A comunidade de Jeremias, ao contar a sua vocação, quis mostrar como Jeremias se parecia com o grande profeta Moisés. Este também teve medo, disse que não sabia falar, etc., mas foi um profeta.
Jeremias viveu na roça. Não se casou. Conhecedor do sofrimento de seu povo, Jeremias sabia que algo deveria ser feito, mas ele tinha medo. No ano 627 antes da Era Comum, no décimo terceiro ano do governo de Josias, Jeremias sente o chamado de Deus.
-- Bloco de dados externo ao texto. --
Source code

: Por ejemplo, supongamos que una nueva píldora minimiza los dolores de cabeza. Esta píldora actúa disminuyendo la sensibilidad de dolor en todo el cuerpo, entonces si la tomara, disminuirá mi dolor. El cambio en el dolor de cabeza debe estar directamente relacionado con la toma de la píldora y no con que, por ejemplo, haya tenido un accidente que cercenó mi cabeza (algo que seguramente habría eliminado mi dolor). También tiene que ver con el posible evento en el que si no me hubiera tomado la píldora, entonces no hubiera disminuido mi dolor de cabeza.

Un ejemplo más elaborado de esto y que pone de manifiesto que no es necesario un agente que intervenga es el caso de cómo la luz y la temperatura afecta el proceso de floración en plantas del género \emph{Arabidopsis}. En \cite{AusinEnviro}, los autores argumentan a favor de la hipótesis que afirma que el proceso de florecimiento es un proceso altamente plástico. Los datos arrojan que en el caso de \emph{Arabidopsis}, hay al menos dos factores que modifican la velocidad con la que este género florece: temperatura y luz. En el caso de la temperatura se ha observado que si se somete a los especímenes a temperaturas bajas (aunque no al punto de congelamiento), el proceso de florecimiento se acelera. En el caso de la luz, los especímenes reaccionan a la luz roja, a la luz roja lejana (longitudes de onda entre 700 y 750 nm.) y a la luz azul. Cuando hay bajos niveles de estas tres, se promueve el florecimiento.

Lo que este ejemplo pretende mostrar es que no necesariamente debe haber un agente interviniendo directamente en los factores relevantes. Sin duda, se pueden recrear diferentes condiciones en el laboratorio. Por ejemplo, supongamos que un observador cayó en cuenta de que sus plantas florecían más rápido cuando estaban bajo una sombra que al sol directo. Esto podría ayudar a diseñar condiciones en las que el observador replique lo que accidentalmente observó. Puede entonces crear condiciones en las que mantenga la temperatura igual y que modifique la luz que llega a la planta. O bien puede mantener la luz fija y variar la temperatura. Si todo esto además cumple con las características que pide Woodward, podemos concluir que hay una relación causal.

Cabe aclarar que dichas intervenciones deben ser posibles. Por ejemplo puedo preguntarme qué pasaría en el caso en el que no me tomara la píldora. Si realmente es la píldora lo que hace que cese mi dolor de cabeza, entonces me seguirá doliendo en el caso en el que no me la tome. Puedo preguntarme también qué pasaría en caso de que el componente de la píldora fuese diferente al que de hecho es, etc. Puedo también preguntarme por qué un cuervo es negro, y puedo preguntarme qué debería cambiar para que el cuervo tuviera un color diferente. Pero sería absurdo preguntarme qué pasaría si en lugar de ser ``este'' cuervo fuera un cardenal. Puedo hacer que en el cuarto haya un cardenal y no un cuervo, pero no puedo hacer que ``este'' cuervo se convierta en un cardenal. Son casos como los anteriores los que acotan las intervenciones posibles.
O livro que leva o seu nome descreve os elementos essenciais desta vocação nos seguintes pontos:
1. Deus quando chama alguém é porque este já é íntimo seu. “Antes mesmo de te formar no ventre materno, eu te conheci; antes que saísses do seio, eu te consagrei” (Jr 1,1-5). Com estas palavras, Jeremias narra a sua experiência de Deus.
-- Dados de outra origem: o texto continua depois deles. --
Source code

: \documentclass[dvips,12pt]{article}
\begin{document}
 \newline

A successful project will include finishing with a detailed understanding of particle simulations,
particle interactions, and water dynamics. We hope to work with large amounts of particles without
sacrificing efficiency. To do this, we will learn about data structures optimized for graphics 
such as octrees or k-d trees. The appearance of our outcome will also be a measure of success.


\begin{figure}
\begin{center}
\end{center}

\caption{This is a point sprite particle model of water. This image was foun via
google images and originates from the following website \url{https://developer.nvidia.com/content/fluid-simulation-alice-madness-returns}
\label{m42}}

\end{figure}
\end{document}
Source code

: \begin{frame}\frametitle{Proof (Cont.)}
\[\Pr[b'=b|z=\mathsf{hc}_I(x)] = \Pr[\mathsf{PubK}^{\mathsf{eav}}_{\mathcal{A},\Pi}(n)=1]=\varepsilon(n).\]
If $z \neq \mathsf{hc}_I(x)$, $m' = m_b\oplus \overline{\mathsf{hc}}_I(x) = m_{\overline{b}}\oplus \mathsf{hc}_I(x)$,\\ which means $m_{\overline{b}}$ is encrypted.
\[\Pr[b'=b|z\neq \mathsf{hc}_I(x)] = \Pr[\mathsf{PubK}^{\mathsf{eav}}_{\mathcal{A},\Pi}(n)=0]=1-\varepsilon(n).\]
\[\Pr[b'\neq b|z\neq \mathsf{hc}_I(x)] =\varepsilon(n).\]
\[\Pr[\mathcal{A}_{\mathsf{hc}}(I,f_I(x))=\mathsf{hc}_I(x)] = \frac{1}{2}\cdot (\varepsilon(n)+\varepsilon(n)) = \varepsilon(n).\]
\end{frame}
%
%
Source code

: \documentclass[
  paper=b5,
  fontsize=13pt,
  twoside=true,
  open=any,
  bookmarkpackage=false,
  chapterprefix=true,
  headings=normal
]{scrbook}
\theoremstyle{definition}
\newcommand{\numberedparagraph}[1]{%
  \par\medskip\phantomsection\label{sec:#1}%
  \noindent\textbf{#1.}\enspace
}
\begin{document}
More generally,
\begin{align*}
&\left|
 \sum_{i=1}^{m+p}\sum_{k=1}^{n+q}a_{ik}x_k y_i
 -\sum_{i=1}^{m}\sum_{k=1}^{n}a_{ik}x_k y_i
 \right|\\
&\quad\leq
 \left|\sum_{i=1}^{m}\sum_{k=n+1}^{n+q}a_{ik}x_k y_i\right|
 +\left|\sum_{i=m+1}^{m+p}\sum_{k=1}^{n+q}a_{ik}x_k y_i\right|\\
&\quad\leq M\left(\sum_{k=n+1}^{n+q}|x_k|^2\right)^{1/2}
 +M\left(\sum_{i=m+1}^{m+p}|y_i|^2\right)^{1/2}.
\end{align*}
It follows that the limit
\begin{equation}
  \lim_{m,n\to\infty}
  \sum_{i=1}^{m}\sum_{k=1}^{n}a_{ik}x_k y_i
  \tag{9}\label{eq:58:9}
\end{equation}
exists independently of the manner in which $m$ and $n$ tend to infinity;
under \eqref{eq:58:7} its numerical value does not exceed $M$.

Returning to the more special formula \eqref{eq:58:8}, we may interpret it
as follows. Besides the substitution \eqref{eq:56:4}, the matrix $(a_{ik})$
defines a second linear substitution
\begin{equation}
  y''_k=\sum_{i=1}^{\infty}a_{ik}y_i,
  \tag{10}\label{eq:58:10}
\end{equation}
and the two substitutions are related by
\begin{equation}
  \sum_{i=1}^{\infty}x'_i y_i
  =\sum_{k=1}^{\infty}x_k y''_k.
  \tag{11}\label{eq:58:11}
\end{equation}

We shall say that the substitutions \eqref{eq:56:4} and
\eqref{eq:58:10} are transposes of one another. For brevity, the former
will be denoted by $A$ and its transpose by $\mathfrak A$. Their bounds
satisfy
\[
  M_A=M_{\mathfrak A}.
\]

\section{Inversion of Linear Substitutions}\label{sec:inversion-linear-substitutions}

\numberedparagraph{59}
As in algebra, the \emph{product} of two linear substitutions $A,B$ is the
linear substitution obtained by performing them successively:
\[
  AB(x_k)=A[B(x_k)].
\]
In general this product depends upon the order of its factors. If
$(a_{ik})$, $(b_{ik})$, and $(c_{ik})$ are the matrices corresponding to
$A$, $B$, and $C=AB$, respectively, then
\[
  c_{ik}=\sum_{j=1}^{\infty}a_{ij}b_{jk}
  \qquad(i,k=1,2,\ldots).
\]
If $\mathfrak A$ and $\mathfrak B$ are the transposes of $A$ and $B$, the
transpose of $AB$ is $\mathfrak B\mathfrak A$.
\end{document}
2. A missão profética e sua realização confirmam o chamado. Jeremias tem consciência que ele é um consagrado para a missão profética: “Eu te consagrei” (Jr 1,5b). Por isso, ele não sabe fazer outra coisa senão ser profeta.
3. O medo e outras limitações humanas são inerentes à vocação. Isto não é diferente com Jeremias, que, de tanto medo, apela para o não saber falar. “Eu sou criança” (Jr 1,6).
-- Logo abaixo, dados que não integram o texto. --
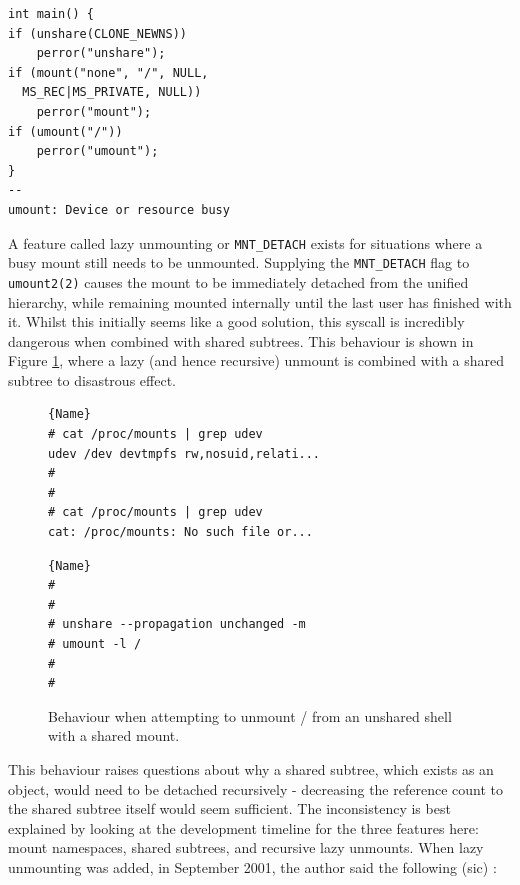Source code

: \documentclass[sigplan]{acmart}
\begin{document}
\begin{lstlisting}[float,label={lst:unshare-umount}]
int main() {
if (unshare(CLONE_NEWNS))
	perror("unshare");
if (mount("none", "/", NULL,
  MS_REC|MS_PRIVATE, NULL))
	perror("mount");
if (umount("/"))
	perror("umount");
}
--
umount: Device or resource busy
\end{lstlisting}

A feature called lazy unmounting or \texttt{MNT\_DETACH} exists for situations where a busy mount still needs to be unmounted. Supplying the \texttt{MNT\_DETACH} flag to \texttt{umount2(2)} causes the mount to be immediately detached from the unified hierarchy, while remaining mounted internally until the last user has finished with it. Whilst this initially seems like a good solution, this syscall is incredibly dangerous when combined with shared subtrees. This behaviour is shown in Figure \ref{fig:unshare-umount-lazy}, where a lazy (and hence recursive) unmount is combined with a shared subtree to disastrous effect.

\begin{figure}
\begin{minipage}{.45\textwidth}

\begin{lstlisting}[frame=tlrb,showlines=true]{Name}
# cat /proc/mounts | grep udev
udev /dev devtmpfs rw,nosuid,relati...
#
#
# cat /proc/mounts | grep udev
cat: /proc/mounts: No such file or...
\end{lstlisting}
\end{minipage}\hfill
\begin{minipage}{.45\textwidth}

\begin{lstlisting}[frame=tlrb]{Name}
#
#
# unshare --propagation unchanged -m
# umount -l /
#
#
\end{lstlisting}

\end{minipage}

\caption{Behaviour when attempting to unmount / from an unshared shell with a shared mount.}
\label{fig:unshare-umount-lazy}
\end{figure}

This behaviour raises questions about why a shared subtree, which exists as an object, would need to be detached recursively - decreasing the reference count to the shared subtree itself would seem sufficient. The inconsistency is best explained by looking at the development timeline for the three features here: mount namespaces, shared subtrees, and recursive lazy unmounts. When lazy unmounting was added, in September 2001, the author said the following (sic) \citep{viro_patch_2001}:
\end{document}
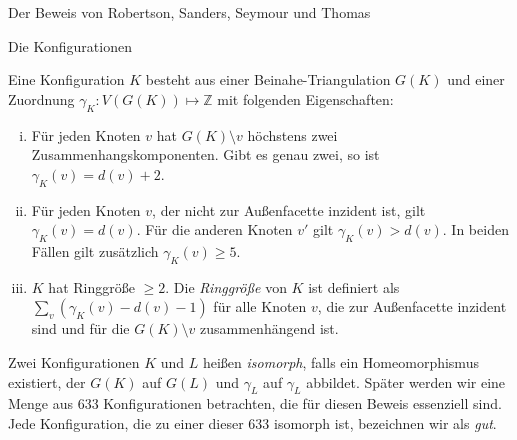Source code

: \begin{chapter}{Der Beweis von Robertson, Sanders, Seymour und Thomas}
\begin{section}{Die Konfigurationen}
  \begin{definition}[Konfiguration]
   Eine Konfiguration $K$ besteht aus einer Beinahe-Triangulation $G(K)$ und einer Zuordnung $\gamma_K : V(G(K)) \mapsto \mathbb{Z}$ mit folgenden Eigenschaften:
   \begin{enumerate}[i)]
    \item Für jeden Knoten $v$ hat $G(K) \setminus v$ höchstens zwei Zusammenhangskomponenten. Gibt es genau zwei, so ist $\gamma_K(v) = d(v) + 2$.
    \item Für jeden Knoten $v$, der nicht zur Außenfacette inzident ist, gilt $\gamma_K(v) = d(v)$. Für die anderen Knoten $v'$ gilt $\gamma_K(v) > d(v)$. In beiden Fällen gilt zusätzlich $\gamma_K(v) \geq 5$.
    \item $K$ hat Ringgröße $\geq 2$. Die \textit{Ringgröße} von $K$ ist definiert als $\sum_v (\gamma_K(v) - d(v) - 1)$ für alle Knoten $v$, die zur Außenfacette inzident sind und für die $G(K) \setminus v$ zusammenhängend ist.
   \end{enumerate}
   
   Zwei Konfigurationen $K$ und $L$ heißen \textit{isomorph}, falls ein Homeomorphismus existiert, der $G(K)$ auf $G(L)$ und $\gamma_L$ auf $\gamma_L$ abbildet. Später werden wir eine Menge aus 633 Konfigurationen betrachten, die für diesen Beweis essenziell sind. Jede Konfiguration, die zu einer dieser 633 isomorph ist, bezeichnen wir als \textit{gut}. 

  \end{definition}


  \end{section}
 
\end{chapter}
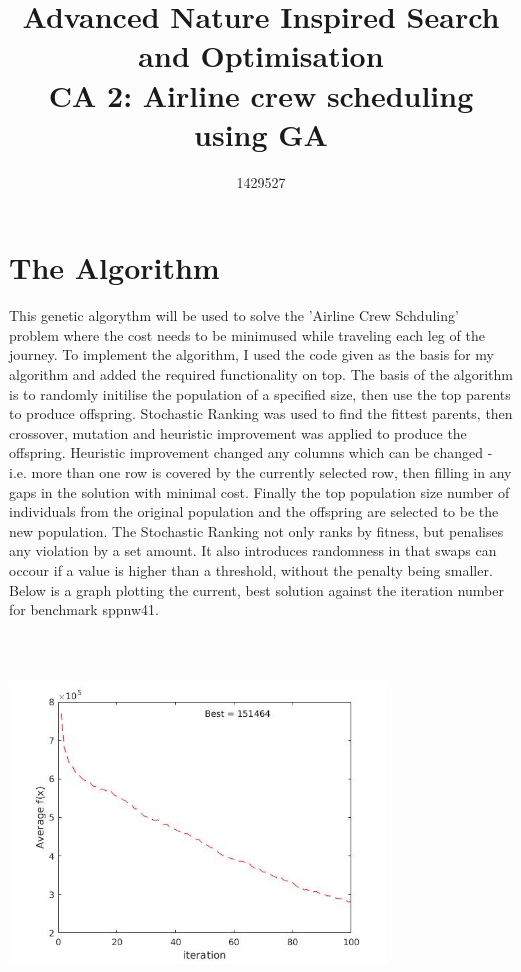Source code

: \documentclass{article}
\begin{document}
\title{%
  Advanced Nature Inspired Search and Optimisation  \\
  \large CA 2: Airline crew scheduling using GA  \\
    }

\author{1429527}

\maketitle

\section{The Algorithm}

This genetic algorythm will be used to solve the 'Airline Crew Schduling' problem where the cost needs to be minimused while traveling each leg of the journey.
\smallbreak
To implement the algorithm, I used the code given \cite{Shan} as the basis for my algorithm and added the required functionality on top. 
\smallbreak
The basis of the algorithm is to randomly initilise the population of a specified size, then use the top parents to produce offspring. Stochastic Ranking was used to find the fittest parents, then crossover, mutation and heuristic improvement was applied to produce the offspring. Heuristic improvement changed any columns which can be changed - i.e. more than one row is covered by the currently selected row, then filling in any gaps in the solution with minimal cost. Finally the top population size number of individuals from the original population and the offspring are selected to be the new population. 
\smallbreak
The Stochastic Ranking not only ranks by fitness, but penalises any violation by a set amount. It also introduces randomness in that swaps can occour if a value is higher than a threshold, without the penalty being smaller.
\smallbreak
Below is a graph plotting the current, best solution against the iteration number for benchmark sppnw41.

\includegraphics[width=10cm,height=10cm,keepaspectratio]{41Graph}
\end{document}
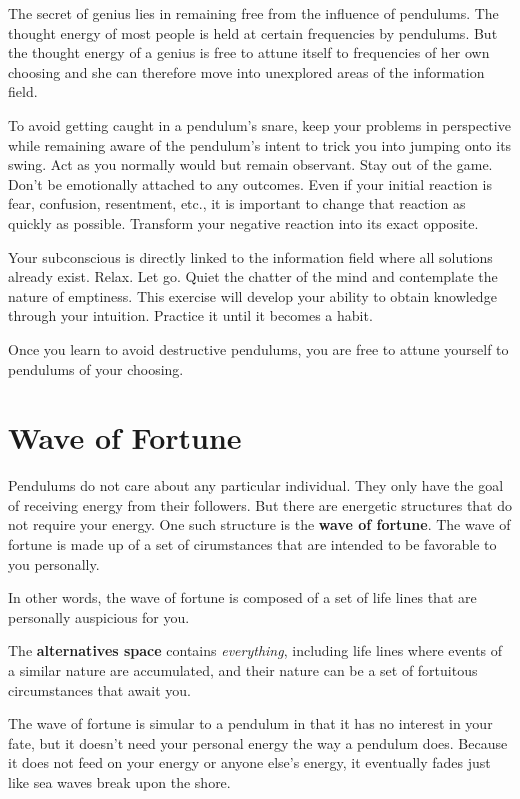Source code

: \documentclass[
  openany]{book}
\begin{document}
The secret of genius lies in remaining free from the influence of pendulums. The thought energy of most people is held at certain frequencies by pendulums. But the thought energy of a genius is free to attune itself to frequencies of her own choosing and she can therefore move into unexplored areas of the information field.

To avoid getting caught in a pendulum's snare, keep your problems in perspective while remaining aware of the pendulum's intent to trick you into jumping onto its swing. Act as you normally would but remain observant. Stay out of the game. Don't be emotionally attached to any outcomes. Even if your initial reaction is fear, confusion, resentment, etc., it is important to change that reaction as quickly as possible. Transform your negative reaction into its exact opposite.

Your subconscious is directly linked to the information field where all solutions already exist. Relax. Let go. Quiet the chatter of the mind and contemplate the nature of emptiness. This exercise will develop your ability to obtain knowledge through your intuition. Practice it until it becomes a habit.

Once you learn to avoid destructive pendulums, you are free to attune yourself to pendulums of your choosing.

\hypertarget{wave-of-fortune}{%
\chapter{Wave of Fortune}\label{wave-of-fortune}}

Pendulums do not care about any particular individual. They only have the goal of receiving energy from their followers. But there are energetic structures that do not require your energy. One such structure is the \textbf{wave of fortune}. The wave of fortune is made up of a set of cirumstances that are intended to be favorable to you personally.

In other words, the wave of fortune is composed of a set of life lines that are personally auspicious for you.

The \textbf{alternatives space} contains \emph{everything}, including life lines where events of a similar nature are accumulated, and their nature can be a set of fortuitous circumstances that await you.

The wave of fortune is simular to a pendulum in that it has no interest in your fate, but it doesn't need your personal energy the way a pendulum does. Because it does not feed on your energy or anyone else's energy, it eventually fades just like sea waves break upon the shore.
\end{document}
4. O profeta é porta-voz de Deus (Jr 1,7). Jeremias terá que falar em nome de Deus e em sintonia com o povo ao qual ele foi enviado por Deus. E Deus estará com ele sempre.
5. O profeta é abençoado por Deus. As palavras de Deus são colocadas em sua boca, de modo que ele fale em seu nome (Jr 1,10).
6. O profeta é seduzido por Deus. “Tu me seduziste, Senhor, e eu me deixei seduzir” (Jr 20,7). Estas palavras proferidas por Jeremias demonstram como ele compreendeu o mistério da vocação em sua vida. Deus mudou a vida de Jeremias.

4 – Conclusão

O estudo que fizemos sobre a vocação dos profetas na Bíblia nos evidencia algumas conclusões, tais como:

· A vocação de cada profeta é específica. Não podemos dizer que todo profeta ou profetisa foi chamado para simplesmente denunciar. Claro que este aspecto teve um papel fundamental na vida de cada profeta, mas cada profeta tem o seu contexto. Por isso, que muitos profetas chegam a mencionar o dia em que eles foram chamados (Zc 1,1; Ez 1,1-2).
· Na experiência vocacional de cada profeta, podemos destacar que ele tem em comum a certeza que Deus o chama para uma missão, que só ele poderá realizar. Por isso, ele terá que passar por uma mudança radical em sua vida. Terá que deixar a sua vida tranqüila no campo. O profeta torna-se um desinstalado por Deus. Ele sabe disso, pois, após o seu chamado, ele vive experiência profunda de Deus, o que provoca uma reviravolta na sua vida pessoal e familiar.
· Ser chamado por meio de uma voz, luz, toque, nuvem de incenso, sarça ardente, deserto, festa no Templo, são alguns dos modos encontrados pela comunidade do profeta para dizer que ele foi escolhido por Deus para exercer uma missão específica. Estes símbolos são também o meio encontrado para narrar a experiência do chamado.
· Em alguns casos de vocação profética, a escolha tem como objetivo dar continuidade à missão de seu antecessor. É o que ocorre, por exemplo, com Eliseu.
· O esquema literário das narrativas vocacionais se repete, em muitos casos, do seguinte modo: chamado, rejeição ao chamado, explicitação e aceitação da missão.
· O medo e a incerteza fazem parte da vocação de muitos profetas. Muitas apelam para o não saber falar, não saber comunicar, fator essencial na vida profética. Deus não aceita este argumento.
· O profeta, ao longo de sua caminhada, percebe que Deus o havia predestinado para esta missão (Is 44,2.24; Jr 1,4).
· A vocação das mulheres profetisas não é descrita na Bíblia.
· Jesus é a síntese da vocação profética do Primeiro Testamento, no seu serviço ao Reino em Lc 4, 14-22: remir os presos, recuperar a vista dos cegos, restituir a liberdade aos oprimidos e proclamar um ano de graça do Senhor.